Texas family of four found dead in apparent murder-suicide

A horrific incident unfolded in a Dallas suburb when four members of a Texas family were found dead in an apparent murder-suicide. The incident comes just weeks after the family’s 4-year-old daughter tragically drowned. The Allen police department responded to a wellness check on Monday morning, initiated by a family member who was unable to gain access to the house, according to police Sgt. Jonathan Maness.

Upon entering the residence, officers discovered the bodies of four individuals, all victims of a shooting. Sgt. Maness revealed that a handgun was used in the incident. While the investigation is ongoing, police believe that the recent death of the family’s daughter may have played a role in the tragic event. The identity of the suspect has yet to be confirmed.

The Islamic Association of Allen publicly identified the deceased family members as Farman Sherwani, the father; Layla Sherwani, the mother; Shaheen Sherwani, their 12-year-old son; and Mateen Sherwani, their 2-year-old son. The police department later confirmed these identities.

The Sherwani family, of Kurdish Iraqi descent, were laid to rest at the Denton Muslim Cemetery before sunset on Tuesday. This followed the release of their bodies by officials and was in accordance with their faith, as explained by Imam Abdur Rahman Bashir. He emphasized the importance of a swift burial in their faith and mentioned that the family were members of the Islamic Association.
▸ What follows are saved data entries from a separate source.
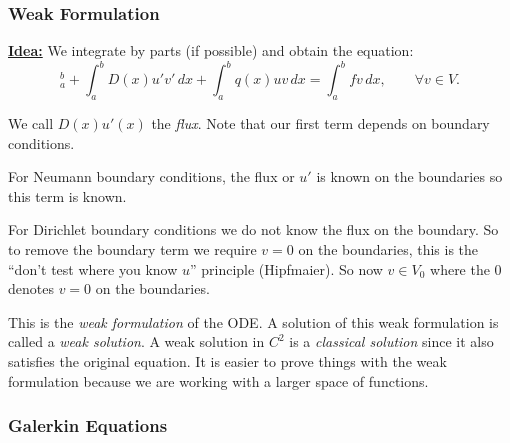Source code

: \documentclass[12pt, a4paper]{article}
\theoremstyle{definition}
\theoremstyle{remark}
\numberwithin{equation}{section}
\begin{document}
\subsubsection{Weak Formulation}

{\bf\underline{Idea:}} We integrate by parts (if possible) and obtain the equation:
\begin{equation*}
[-D(x)u'v]_{a}^{b}+\int_a^b D(x)u'v' \,dx + \int_a^b q(x)uv\,dx=\int_a^b fv\,dx, \qquad \forall v \in V.
\end{equation*}

We call $D(x) u'(x)$ the \emph{flux}. Note that our first term depends on boundary conditions.

For Neumann boundary conditions, the flux or $u'$ is known on the boundaries so this term is known.

For Dirichlet boundary conditions we do not know the flux on the boundary. So to remove the boundary term we require $v=0$ on the boundaries, this is the ``don't test where you know $u$'' principle (Hipfmaier). So now $v \in V_0$ where the $0$ denotes $v=0$ on the boundaries.

This is the \emph{weak formulation} of the ODE.
A solution of this weak formulation is called a \emph{weak solution}. A weak solution in $C^2$ is a \emph{classical solution} since it also satisfies the original equation.
It is easier to prove things with the weak formulation because we are working with a larger space of functions.

\subsubsection{Galerkin Equations}
\end{document}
The Sherwani’s 4-year-old daughter had drowned in a pool during a family gathering earlier in August. Her parents and brothers were buried in the same cemetery. The Imam expressed the community’s grief and difficulty in processing the tragic events during the family’s funeral prayer on Tuesday evening.

The Islamic Association has been actively providing support to those grieving or in crisis, offering counseling, sessions, and suicide-prevention hotlines. Imam Bashir emphasized the importance of community support during such times, stating, “We are all one ummah (community), we are all one body. It is our job to be there for each other wherever we can, whenever we can, however we can.”

This incident is not the first of its kind in the community. Earlier in 2021, a family of six from Allen died in a similar murder-suicide. The alarming frequency of such incidents, often referred to as “family annihilations,” has been on the rise in the U.S. Texas, in particular, has the highest rate of such incidents.